「師匠・一六先生のこと」

Entranceお盆になると必ず思い出す人がいます。
私に「占い」を手ほどきしてくれた大竹一六先生です。

変わったお名前について、先生は「兄弟姉妹、十六番目の末っ子ということで、親も面倒くさくなって“背番号”替りにつけたようだ」と笑っていましたが、古武士を思わせる立ち居振る舞いは風格に溢れていました。

出遭った当時の先生は、私が住んでいた某マンションの管理人さんでした。
「おはようございます」、「こんにちは」…朝夕、挨拶を交わす程度の関係でしたが、或る日のこと、どこかで見たことのある方(後になって思い出したのですが、閣僚経験のある国会議員でした)が管理人室を訪問、まるで“弟子”のように教えを乞うているのを偶然に目撃。気になって仕方がありませんでした。

きらら「おじさん(当時はこう呼んでいました)、この前、外車で来てた人、テレビで見たことあるんだけど、M代議士じゃない?」

一六先生「そうだよ」

きらら「どうして国会議員がおじさんのところへ?」

一六先生「恰好よく言えば、私の占いの“弟子”みたいなものだからね(笑)」

きらら「エッ、おじさんは占いの先生なの?」

一六先生「先生と言うほどでもないけど、四柱推命の他、人相、手相などをちょっと…ね」

(実は、一六先生は「大竹易占塾」という知る人ぞ知る占い塾を主宰していたのですが、そんなことはおくびにも出しません)

きらら「ヘーッ!凄いなあ。――子どもの頃には“伊那の占い少女”って呼ばれていたんですよ。本格的に勉強したいけど、私にもマスターできるかな?」

一六先生「難しいけど、努力すれば出来るよ」

きらら「じゃあ。今日から私も“弟子入り”させてください」

(思い出しても汗顔の至り。実に無邪気な動機による入門です)

翌日から、一六先生に戴いた「四柱推命」の教科書で猛勉強。やればやるほど興味が沸いて来て、分からないことがあると、1日に何度も管理人室に押しかけて質問攻め。――まさしくマンツーマン指導。先生にすれば、さぞかしご迷惑だったことでしょうが、管理人室に通うこと約1年半の間、嫌な顔ひとつせず、わがままな“押しかけ弟子”に諄々と教えて下さいました。
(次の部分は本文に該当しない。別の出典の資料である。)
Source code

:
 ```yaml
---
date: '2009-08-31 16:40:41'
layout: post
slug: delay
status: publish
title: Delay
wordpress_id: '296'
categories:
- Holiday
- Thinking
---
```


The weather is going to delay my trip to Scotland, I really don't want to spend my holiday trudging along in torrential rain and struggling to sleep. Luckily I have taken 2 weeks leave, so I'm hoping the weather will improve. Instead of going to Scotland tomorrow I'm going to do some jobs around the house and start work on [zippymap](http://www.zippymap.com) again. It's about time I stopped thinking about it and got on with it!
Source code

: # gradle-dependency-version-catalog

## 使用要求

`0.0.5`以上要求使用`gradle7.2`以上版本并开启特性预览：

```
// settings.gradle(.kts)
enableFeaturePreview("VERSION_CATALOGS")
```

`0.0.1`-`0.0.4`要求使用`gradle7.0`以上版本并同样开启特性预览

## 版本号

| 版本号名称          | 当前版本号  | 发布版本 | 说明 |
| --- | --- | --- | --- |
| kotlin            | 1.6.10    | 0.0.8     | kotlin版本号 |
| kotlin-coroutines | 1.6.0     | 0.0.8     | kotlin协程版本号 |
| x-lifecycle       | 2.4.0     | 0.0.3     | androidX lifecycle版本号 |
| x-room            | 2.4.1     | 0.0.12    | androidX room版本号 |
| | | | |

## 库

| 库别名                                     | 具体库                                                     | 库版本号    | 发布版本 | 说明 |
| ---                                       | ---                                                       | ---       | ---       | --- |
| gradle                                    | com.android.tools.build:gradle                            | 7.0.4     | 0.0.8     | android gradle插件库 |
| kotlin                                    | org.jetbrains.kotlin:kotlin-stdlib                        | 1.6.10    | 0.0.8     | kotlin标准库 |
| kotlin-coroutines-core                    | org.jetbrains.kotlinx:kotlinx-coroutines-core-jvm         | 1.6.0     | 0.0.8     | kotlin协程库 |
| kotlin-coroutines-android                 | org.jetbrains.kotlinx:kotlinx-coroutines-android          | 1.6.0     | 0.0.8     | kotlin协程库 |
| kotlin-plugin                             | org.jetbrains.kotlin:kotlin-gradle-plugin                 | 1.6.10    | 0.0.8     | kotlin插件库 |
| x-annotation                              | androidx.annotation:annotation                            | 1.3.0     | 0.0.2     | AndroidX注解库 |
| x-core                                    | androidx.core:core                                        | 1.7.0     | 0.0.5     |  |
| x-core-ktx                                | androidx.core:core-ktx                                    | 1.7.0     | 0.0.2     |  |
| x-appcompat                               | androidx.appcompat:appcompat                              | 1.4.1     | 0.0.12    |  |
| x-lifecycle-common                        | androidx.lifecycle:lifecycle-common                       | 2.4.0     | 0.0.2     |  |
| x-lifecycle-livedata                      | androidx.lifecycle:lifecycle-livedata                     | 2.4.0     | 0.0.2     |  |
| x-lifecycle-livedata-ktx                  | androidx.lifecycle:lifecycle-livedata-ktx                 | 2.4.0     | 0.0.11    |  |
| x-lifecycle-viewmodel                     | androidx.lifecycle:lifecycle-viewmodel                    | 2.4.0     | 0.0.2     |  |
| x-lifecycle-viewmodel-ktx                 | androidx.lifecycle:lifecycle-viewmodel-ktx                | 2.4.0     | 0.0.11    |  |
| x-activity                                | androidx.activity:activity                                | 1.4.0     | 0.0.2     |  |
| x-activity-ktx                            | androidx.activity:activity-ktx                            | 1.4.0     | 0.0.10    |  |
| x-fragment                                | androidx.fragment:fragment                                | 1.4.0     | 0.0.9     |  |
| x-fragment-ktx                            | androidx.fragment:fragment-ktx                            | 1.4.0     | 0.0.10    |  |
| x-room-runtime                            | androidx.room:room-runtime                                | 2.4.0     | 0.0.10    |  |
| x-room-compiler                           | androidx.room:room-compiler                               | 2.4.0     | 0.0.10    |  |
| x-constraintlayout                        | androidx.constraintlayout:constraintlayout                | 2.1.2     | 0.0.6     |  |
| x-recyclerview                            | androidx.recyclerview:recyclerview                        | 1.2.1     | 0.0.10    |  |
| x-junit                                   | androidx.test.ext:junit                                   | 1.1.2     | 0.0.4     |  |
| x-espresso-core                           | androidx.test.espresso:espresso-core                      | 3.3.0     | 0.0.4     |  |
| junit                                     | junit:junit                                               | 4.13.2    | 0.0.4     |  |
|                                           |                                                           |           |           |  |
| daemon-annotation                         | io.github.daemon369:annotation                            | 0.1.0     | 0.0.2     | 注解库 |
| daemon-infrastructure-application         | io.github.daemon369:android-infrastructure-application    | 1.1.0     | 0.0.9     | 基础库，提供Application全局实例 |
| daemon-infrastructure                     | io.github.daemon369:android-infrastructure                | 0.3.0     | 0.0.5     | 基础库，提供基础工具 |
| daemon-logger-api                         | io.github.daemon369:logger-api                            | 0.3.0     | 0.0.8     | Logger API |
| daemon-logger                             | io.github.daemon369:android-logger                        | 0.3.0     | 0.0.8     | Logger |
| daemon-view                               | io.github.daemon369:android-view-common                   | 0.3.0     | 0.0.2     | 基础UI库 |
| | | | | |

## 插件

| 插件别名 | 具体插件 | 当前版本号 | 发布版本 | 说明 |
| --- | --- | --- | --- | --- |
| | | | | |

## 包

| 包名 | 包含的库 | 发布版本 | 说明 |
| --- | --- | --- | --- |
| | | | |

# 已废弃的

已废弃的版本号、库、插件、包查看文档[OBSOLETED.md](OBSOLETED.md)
一六先生「よく頑張ったね。今まで、私が主宰する易占塾に何人もの弟子が志願してきたけど、大半が『難しすぎる』と音をあげて途中で辞めて行ったのに、異例の恰好で入門。それも驚異的なスピードで上達したのは、あなたが初めてです。もう大丈夫。今日を以って大竹一門4人目の“免許皆伝”を授与します。――最後に、占いは当てることは勿論、大事なことだけど、それ以上に大切なのは『心』です。つまり、相手の悩みを真剣に聞いてあげることで、心に安らぎを与えてあげることだということを忘れてはいけません。以上です」

その一六先生に「免許皆伝」を戴いたのは、丁度「お盆」の暑い日でした。